Everything in the records must be restated exactly, apart from the pictures.
─── TASK INPUT
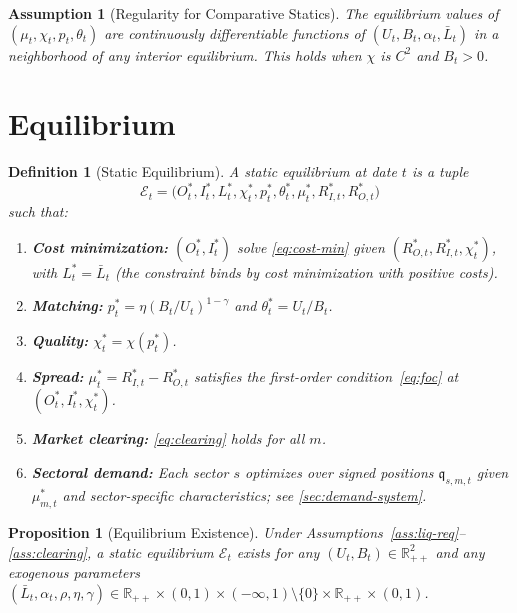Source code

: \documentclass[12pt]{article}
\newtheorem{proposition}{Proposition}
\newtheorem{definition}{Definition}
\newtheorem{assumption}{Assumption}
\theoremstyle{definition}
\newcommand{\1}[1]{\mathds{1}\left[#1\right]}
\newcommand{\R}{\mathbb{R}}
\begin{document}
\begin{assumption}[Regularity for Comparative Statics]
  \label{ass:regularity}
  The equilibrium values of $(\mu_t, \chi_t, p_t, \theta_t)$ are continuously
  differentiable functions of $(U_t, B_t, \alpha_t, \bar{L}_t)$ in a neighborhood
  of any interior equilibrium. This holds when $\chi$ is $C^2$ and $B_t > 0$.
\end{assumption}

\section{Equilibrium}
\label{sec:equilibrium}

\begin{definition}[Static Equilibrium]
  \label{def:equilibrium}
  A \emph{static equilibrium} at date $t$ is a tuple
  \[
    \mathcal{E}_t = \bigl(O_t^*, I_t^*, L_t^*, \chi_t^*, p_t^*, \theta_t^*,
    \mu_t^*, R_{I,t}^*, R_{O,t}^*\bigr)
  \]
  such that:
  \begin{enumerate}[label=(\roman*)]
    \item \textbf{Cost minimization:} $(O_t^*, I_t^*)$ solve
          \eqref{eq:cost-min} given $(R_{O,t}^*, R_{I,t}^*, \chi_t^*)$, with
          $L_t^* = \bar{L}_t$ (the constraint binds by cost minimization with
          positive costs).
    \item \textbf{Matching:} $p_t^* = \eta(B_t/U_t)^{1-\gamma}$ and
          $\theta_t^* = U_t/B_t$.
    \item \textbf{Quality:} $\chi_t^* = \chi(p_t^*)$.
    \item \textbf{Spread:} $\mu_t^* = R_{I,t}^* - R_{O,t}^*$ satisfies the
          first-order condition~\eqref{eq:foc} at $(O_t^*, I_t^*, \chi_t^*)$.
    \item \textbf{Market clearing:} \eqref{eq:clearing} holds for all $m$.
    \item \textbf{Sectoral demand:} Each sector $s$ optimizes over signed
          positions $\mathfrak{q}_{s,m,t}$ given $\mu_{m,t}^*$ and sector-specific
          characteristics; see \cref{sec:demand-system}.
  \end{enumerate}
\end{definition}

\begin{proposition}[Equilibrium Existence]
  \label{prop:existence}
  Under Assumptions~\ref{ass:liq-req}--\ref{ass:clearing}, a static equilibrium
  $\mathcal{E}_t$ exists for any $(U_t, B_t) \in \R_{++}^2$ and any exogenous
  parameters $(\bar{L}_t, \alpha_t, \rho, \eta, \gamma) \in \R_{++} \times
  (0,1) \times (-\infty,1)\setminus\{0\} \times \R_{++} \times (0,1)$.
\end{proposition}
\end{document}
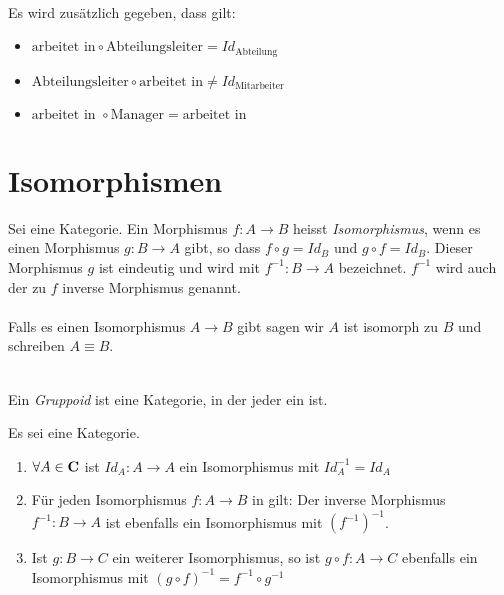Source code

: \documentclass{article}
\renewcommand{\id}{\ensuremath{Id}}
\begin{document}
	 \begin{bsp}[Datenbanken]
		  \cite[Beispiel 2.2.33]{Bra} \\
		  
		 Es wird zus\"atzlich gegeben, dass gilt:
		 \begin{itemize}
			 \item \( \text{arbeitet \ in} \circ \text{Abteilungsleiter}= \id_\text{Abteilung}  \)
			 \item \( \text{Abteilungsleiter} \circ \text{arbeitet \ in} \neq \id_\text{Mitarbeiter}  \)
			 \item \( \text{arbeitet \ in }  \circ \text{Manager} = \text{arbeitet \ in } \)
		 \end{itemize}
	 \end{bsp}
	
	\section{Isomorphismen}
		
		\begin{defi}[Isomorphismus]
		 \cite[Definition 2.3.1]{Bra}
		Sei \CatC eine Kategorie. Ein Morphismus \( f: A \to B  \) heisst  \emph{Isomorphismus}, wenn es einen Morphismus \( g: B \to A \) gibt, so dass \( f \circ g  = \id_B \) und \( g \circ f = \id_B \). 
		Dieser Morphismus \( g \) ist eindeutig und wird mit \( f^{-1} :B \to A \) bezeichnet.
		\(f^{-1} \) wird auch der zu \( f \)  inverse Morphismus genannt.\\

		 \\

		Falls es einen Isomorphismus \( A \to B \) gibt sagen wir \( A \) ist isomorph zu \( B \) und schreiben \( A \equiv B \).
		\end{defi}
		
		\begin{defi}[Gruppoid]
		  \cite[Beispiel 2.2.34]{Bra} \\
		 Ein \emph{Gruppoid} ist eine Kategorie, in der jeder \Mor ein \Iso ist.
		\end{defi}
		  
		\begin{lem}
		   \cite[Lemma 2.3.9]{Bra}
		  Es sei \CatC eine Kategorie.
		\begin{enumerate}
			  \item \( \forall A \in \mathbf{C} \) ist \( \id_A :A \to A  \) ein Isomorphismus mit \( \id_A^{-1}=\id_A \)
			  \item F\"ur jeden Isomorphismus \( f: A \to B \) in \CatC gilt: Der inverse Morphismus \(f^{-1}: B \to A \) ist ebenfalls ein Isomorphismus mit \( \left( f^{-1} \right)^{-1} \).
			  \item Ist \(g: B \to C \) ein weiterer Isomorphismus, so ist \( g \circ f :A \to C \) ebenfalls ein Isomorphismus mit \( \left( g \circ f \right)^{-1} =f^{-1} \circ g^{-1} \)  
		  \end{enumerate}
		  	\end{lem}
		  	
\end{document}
──────
▸ **WRITTEN RESPONSE**:
Source code

: \documentclass[12pt]{article}
\newtheorem{proposition}{Proposition}
\newtheorem{definition}{Definition}
\newtheorem{assumption}{Assumption}
\theoremstyle{definition}
\newcommand{\1}[1]{\mathds{1}\left[#1\right]}
\newcommand{\R}{\mathbb{R}}
\begin{document}
\begin{assumption}[Regularity for Comparative Statics]
  \label{ass:regularity}
  The equilibrium values of $(\mu_t, \chi_t, p_t, \theta_t)$ are continuously
  differentiable functions of $(U_t, B_t, \alpha_t, \bar{L}_t)$ in a neighborhood
  of any interior equilibrium. This holds when $\chi$ is $C^2$ and $B_t > 0$.
\end{assumption}

\section{Equilibrium}
\label{sec:equilibrium}

\begin{definition}[Static Equilibrium]
  \label{def:equilibrium}
  A \emph{static equilibrium} at date $t$ is a tuple
  \[
    \mathcal{E}_t = \bigl(O_t^*, I_t^*, L_t^*, \chi_t^*, p_t^*, \theta_t^*,
    \mu_t^*, R_{I,t}^*, R_{O,t}^*\bigr)
  \]
  such that:
  \begin{enumerate}[label=(\roman*)]
    \item \textbf{Cost minimization:} $(O_t^*, I_t^*)$ solve
          \eqref{eq:cost-min} given $(R_{O,t}^*, R_{I,t}^*, \chi_t^*)$, with
          $L_t^* = \bar{L}_t$ (the constraint binds by cost minimization with
          positive costs).
    \item \textbf{Matching:} $p_t^* = \eta(B_t/U_t)^{1-\gamma}$ and
          $\theta_t^* = U_t/B_t$.
    \item \textbf{Quality:} $\chi_t^* = \chi(p_t^*)$.
    \item \textbf{Spread:} $\mu_t^* = R_{I,t}^* - R_{O,t}^*$ satisfies the
          first-order condition~\eqref{eq:foc} at $(O_t^*, I_t^*, \chi_t^*)$.
    \item \textbf{Market clearing:} \eqref{eq:clearing} holds for all $m$.
    \item \textbf{Sectoral demand:} Each sector $s$ optimizes over signed
          positions $\mathfrak{q}_{s,m,t}$ given $\mu_{m,t}^*$ and sector-specific
          characteristics; see \cref{sec:demand-system}.
  \end{enumerate}
\end{definition}

\begin{proposition}[Equilibrium Existence]
  \label{prop:existence}
  Under Assumptions~\ref{ass:liq-req}--\ref{ass:clearing}, a static equilibrium
  $\mathcal{E}_t$ exists for any $(U_t, B_t) \in \R_{++}^2$ and any exogenous
  parameters $(\bar{L}_t, \alpha_t, \rho, \eta, \gamma) \in \R_{++} \times
  (0,1) \times (-\infty,1)\setminus\{0\} \times \R_{++} \times (0,1)$.
\end{proposition}
\end{document}
Source code

: \documentclass{article}
\renewcommand{\id}{\ensuremath{Id}}
\begin{document}
	 \begin{bsp}[Datenbanken]
		  \cite[Beispiel 2.2.33]{Bra} \\
		  
		 Es wird zus\"atzlich gegeben, dass gilt:
		 \begin{itemize}
			 \item \( \text{arbeitet \ in} \circ \text{Abteilungsleiter}= \id_\text{Abteilung}  \)
			 \item \( \text{Abteilungsleiter} \circ \text{arbeitet \ in} \neq \id_\text{Mitarbeiter}  \)
			 \item \( \text{arbeitet \ in }  \circ \text{Manager} = \text{arbeitet \ in } \)
		 \end{itemize}
	 \end{bsp}
	
	\section{Isomorphismen}
		
		\begin{defi}[Isomorphismus]
		 \cite[Definition 2.3.1]{Bra}
		Sei \CatC eine Kategorie. Ein Morphismus \( f: A \to B  \) heisst  \emph{Isomorphismus}, wenn es einen Morphismus \( g: B \to A \) gibt, so dass \( f \circ g  = \id_B \) und \( g \circ f = \id_B \). 
		Dieser Morphismus \( g \) ist eindeutig und wird mit \( f^{-1} :B \to A \) bezeichnet.
		\(f^{-1} \) wird auch der zu \( f \)  inverse Morphismus genannt.\\

		 \\

		Falls es einen Isomorphismus \( A \to B \) gibt sagen wir \( A \) ist isomorph zu \( B \) und schreiben \( A \equiv B \).
		\end{defi}
		
		\begin{defi}[Gruppoid]
		  \cite[Beispiel 2.2.34]{Bra} \\
		 Ein \emph{Gruppoid} ist eine Kategorie, in der jeder \Mor ein \Iso ist.
		\end{defi}
		  
		\begin{lem}
		   \cite[Lemma 2.3.9]{Bra}
		  Es sei \CatC eine Kategorie.
		\begin{enumerate}
			  \item \( \forall A \in \mathbf{C} \) ist \( \id_A :A \to A  \) ein Isomorphismus mit \( \id_A^{-1}=\id_A \)
			  \item F\"ur jeden Isomorphismus \( f: A \to B \) in \CatC gilt: Der inverse Morphismus \(f^{-1}: B \to A \) ist ebenfalls ein Isomorphismus mit \( \left( f^{-1} \right)^{-1} \).
			  \item Ist \(g: B \to C \) ein weiterer Isomorphismus, so ist \( g \circ f :A \to C \) ebenfalls ein Isomorphismus mit \( \left( g \circ f \right)^{-1} =f^{-1} \circ g^{-1} \)  
		  \end{enumerate}
		  	\end{lem}
		  	
\end{document}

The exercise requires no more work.